Highly Active Microbial Phosphoantigen Induces Rapid yet Sustained MEK/Erk- and PI-3K/Akt-Mediated Signal Transduction in Anti-Tumor Human γδ T-Cells

Background: The unique responsiveness of V gamma 9V delta 2 T-cells, the major gamma delta subset of human peripheral blood, to non-peptidic prenyl pyrophosphate antigens constitutes the basis of current gamma delta T-cell-based cancer immunotherapy strategies. However, the molecular mechanisms responsible for phosphoantigen-mediated activation of human gamma delta T-cells remain unclear. In particular, previous reports have described a very slow kinetics of activation of T-cell receptor (TCR)-associated signal transduction pathways by isopentenyl pyrophosphate and bromohydrin pyrophosphate, seemingly incompatible with direct binding of these antigens to the V gamma 9V delta 2 TCR. Here we have studied the most potent natural phosphoantigen yet identified, (E)-4-hydroxy-3-methyl-but-2-enyl pyrophosphate (HMB-PP), produced by Eubacteria and Protozoa, and examined its gamma delta T-cell activation and anti-tumor properties. Methodology/Principal Findings: We have performed a comparative study between HMB-PP and the anti-CD3 epsilon monoclonal antibody OKT3, used as a reference inducer of bona fide TCR signaling, and followed multiple cellular and molecular gamma delta T-cell activation events. We show that HMB-PP activates MEK/Erk and PI-3K/Akt pathways as rapidly as OKT3, and induces an almost identical transcriptional profile in V gamma 9(+) T-cells.
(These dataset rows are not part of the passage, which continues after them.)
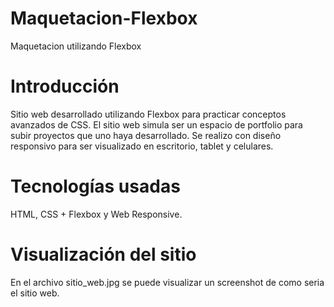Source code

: # Maquetacion-Flexbox
Maquetacion utilizando Flexbox

# Introducción

Sitio web desarrollado utilizando Flexbox para practicar conceptos avanzados de CSS. El sitio web simula ser un espacio de portfolio para subir proyectos que uno haya desarrollado. Se realizo con diseño responsivo para ser visualizado en escritorio, tablet y celulares.

# Tecnologías usadas

HTML, CSS + Flexbox y Web Responsive.

# Visualización del sitio

En el archivo sitio_web.jpg se puede visualizar un screenshot de como seria el sitio web.
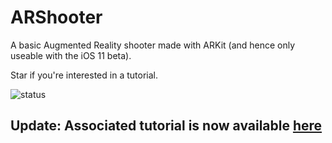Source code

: # ARShooter

A basic Augmented Reality shooter made with ARKit (and hence only useable with the iOS 11 beta).

Star if you're interested in a tutorial.

![status](https://user-images.githubusercontent.com/13244177/26856310-c307c046-4ad7-11e7-9689-7dba5ed01845.gif "Status GIF")

## Update: Associated tutorial is now available [here](http://texnotes.me/post/5/)

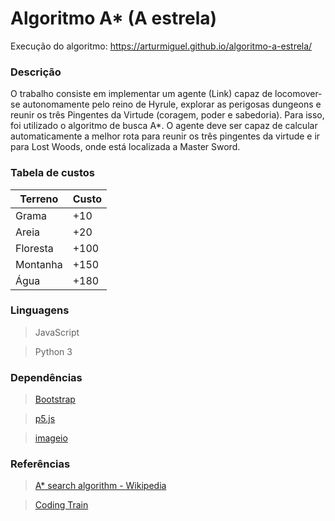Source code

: # Algoritmo A* (A estrela)

Execução do algoritmo: https://arturmiguel.github.io/algoritmo-a-estrela/

### Descrição
O trabalho consiste em implementar um agente (Link) capaz de locomover-se autonomamente pelo reino de Hyrule, explorar as perigosas dungeons e reunir os três Pingentes da Virtude (coragem, poder e sabedoria). Para isso, foi utilizado o algoritmo de busca A*. O agente deve ser capaz de calcular automaticamente a melhor rota para reunir os três pingentes da virtude e ir para Lost Woods, onde está localizada a Master Sword.

### Tabela de custos
| Terreno | Custo |
| --- | --- |
| Grama | +10|
| Areia | +20|
| Floresta | +100|
| Montanha | +150|
| Água | +180|

### Linguagens 
> JavaScript

> Python 3

### Dependências
> [Bootstrap](https://getbootstrap.com/)

> [p5.js](https://p5js.org/)

> [imageio](https://imageio.github.io/)

### Referências
> [A* search algorithm - Wikipedia](https://en.wikipedia.org/wiki/A*_search_algorithm)

> [Coding Train](https://thecodingtrain.com/)
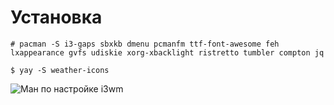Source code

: # Установка
`# pacman -S i3-gaps sbxkb dmenu pcmanfm ttf-font-awesome feh lxappearance gvfs udiskie xorg-xbacklight ristretto tumbler compton jq`

`$ yay -S weather-icons`

![Ман по настройке i3wm](https://i.imgur.com/vj7IZCO.png "Ман по настройке i3wm")
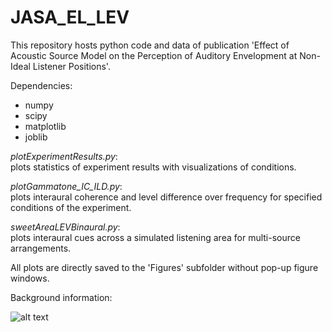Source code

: # JASA_EL_LEV
This repository hosts python code and data of publication 'Effect of Acoustic Source Model on the Perception of Auditory Envelopment at Non-Ideal Listener Positions'.

Dependencies:
* numpy
* scipy
* matplotlib
* joblib
  
  
*plotExperimentResults.py*:  
plots statistics of experiment results with visualizations of conditions.  
  
*plotGammatone_IC_ILD.py*:  
plots interaural coherence and level difference over frequency for specified conditions of the experiment.  
  
*sweetAreaLEVBinaural.py*:  
plots interaural cues across a simulated listening area for multi-source arrangements.    
  
All plots are directly saved to the 'Figures' subfolder without pop-up figure windows.


Background information:

![alt text](/Figures/12LS_sweet_area_ERB_BuPu_Cont.png)

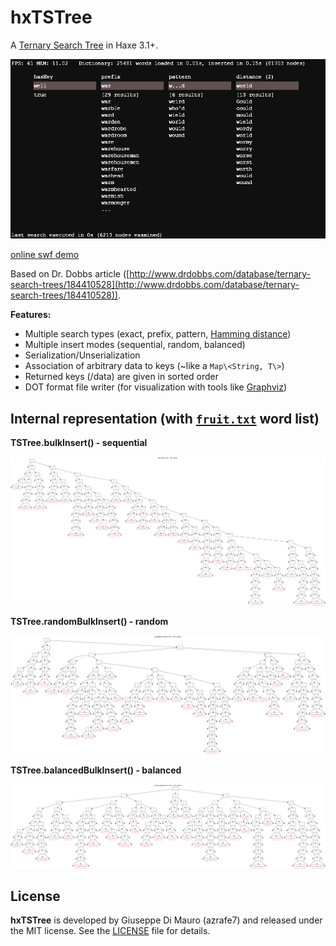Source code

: hxTSTree
========

A [Ternary Search Tree](http://en.wikipedia.org/wiki/Ternary_search_tree) in Haxe 3.1+.

![](screenshot.png)

[online swf demo](https://dl.dropboxusercontent.com/u/32864004/dev/FPDemo/hxTSTreeDemo.swf)

Based on Dr. Dobbs article ([http://www.drdobbs.com/database/ternary-search-trees/184410528](http://www.drdobbs.com/database/ternary-search-trees/184410528)).

**Features:**

 - Multiple search types (exact, prefix, pattern, [Hamming distance](http://en.wikipedia.org/wiki/Hamming_distance))
 - Multiple insert modes (sequential, random, balanced)
 - Serialization/Unserialization
 - Association of arbitrary data to keys (~like a `Map\<String, T\>`)
 - Returned keys (/data) are given in sorted order
 - DOT format file writer (for visualization with tools like [Graphviz](http://www.graphviz.org/)) 

## Internal representation (with [`fruit.txt`](assets/fruit.txt) word list)

**TSTree.bulkInsert() - sequential**

![](bulkInsert.png)


**TSTree.randomBulkInsert() - random**

![](randomBulkInsert.png)


**TSTree.balancedBulkInsert() - balanced**

![](balancedBulkInsert.png)

## License

**hxTSTree** is developed by Giuseppe Di Mauro (azrafe7) and released under the MIT license. See the [LICENSE](LICENSE) file for details. 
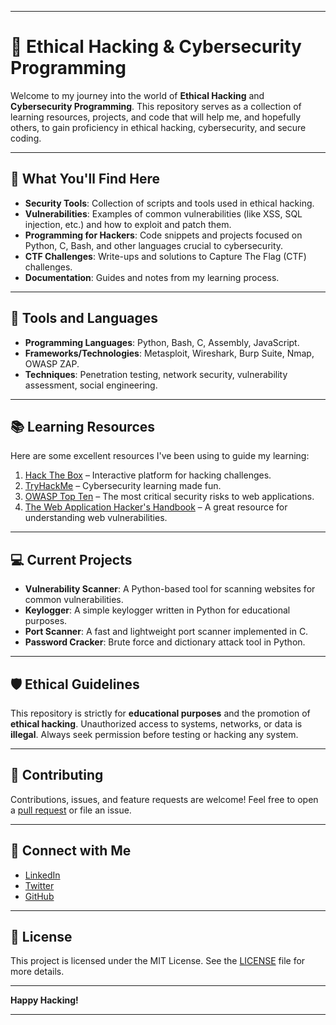 
---

# 👾 Ethical Hacking & Cybersecurity Programming

Welcome to my journey into the world of **Ethical Hacking** and **Cybersecurity Programming**. This repository serves as a collection of learning resources, projects, and code that will help me, and hopefully others, to gain proficiency in ethical hacking, cybersecurity, and secure coding.

---

## 🚀 What You'll Find Here

- **Security Tools**: Collection of scripts and tools used in ethical hacking.
- **Vulnerabilities**: Examples of common vulnerabilities (like XSS, SQL injection, etc.) and how to exploit and patch them.
- **Programming for Hackers**: Code snippets and projects focused on Python, C, Bash, and other languages crucial to cybersecurity.
- **CTF Challenges**: Write-ups and solutions to Capture The Flag (CTF) challenges.
- **Documentation**: Guides and notes from my learning process.

---

## 🔧 Tools and Languages

- **Programming Languages**: Python, Bash, C, Assembly, JavaScript.
- **Frameworks/Technologies**: Metasploit, Wireshark, Burp Suite, Nmap, OWASP ZAP.
- **Techniques**: Penetration testing, network security, vulnerability assessment, social engineering.
  
---

## 📚 Learning Resources

Here are some excellent resources I've been using to guide my learning:

1. [Hack The Box](https://www.hackthebox.eu/) – Interactive platform for hacking challenges.
2. [TryHackMe](https://tryhackme.com/) – Cybersecurity learning made fun.
3. [OWASP Top Ten](https://owasp.org/www-project-top-ten/) – The most critical security risks to web applications.
4. [The Web Application Hacker's Handbook](https://www.amazon.com/Web-Application-Hackers-Handbook-Exploiting/dp/1118026470) – A great resource for understanding web vulnerabilities.

---

## 💻 Current Projects

- **Vulnerability Scanner**: A Python-based tool for scanning websites for common vulnerabilities.
- **Keylogger**: A simple keylogger written in Python for educational purposes.
- **Port Scanner**: A fast and lightweight port scanner implemented in C.
- **Password Cracker**: Brute force and dictionary attack tool in Python.

---

## 🛡️ Ethical Guidelines

This repository is strictly for **educational purposes** and the promotion of **ethical hacking**. Unauthorized access to systems, networks, or data is **illegal**. Always seek permission before testing or hacking any system.

---

## 🤝 Contributing

Contributions, issues, and feature requests are welcome! Feel free to open a [pull request](https://github.com/your-repo/pulls) or file an issue.

---

## 🔗 Connect with Me

- [LinkedIn](https://linkedin.com/in/your-profile)
- [Twitter](https://twitter.com/your-handle)
- [GitHub](https://github.com/your-username)

---

## 📜 License

This project is licensed under the MIT License. See the [LICENSE](LICENSE) file for more details.

---

**Happy Hacking!**

---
Moreover, MEK/Erk and PI-3K/Akt activities are indispensable for the cellular effects of HMB-PP, including gamma delta T-cell activation, proliferation and anti-tumor cytotoxicity, which are also abolished upon antibody blockade of the V gamma 9(+) TCR Surprisingly, HMB-PP treatment does not induce down-modulation of surface TCR levels, and thereby sustains gamma delta T-cell activation upon re-stimulation. This ultimately translates in potent human gamma delta T-cell anti-tumor function both in vitro and in vivo upon transplantation of human leukemia cells into lymphopenic mice, Conclusions/Significance: The development of efficient cancer immunotherapy strategies critically depends on our capacity to maximize anti-tumor effector T-cell responses. By characterizing the intracellular mechanisms of HMB-PP-mediated activation of the highly cytotoxic V gamma 9(+) T-cell subset, our data strongly support the usage of this microbial antigen in novel cancer clinical trials.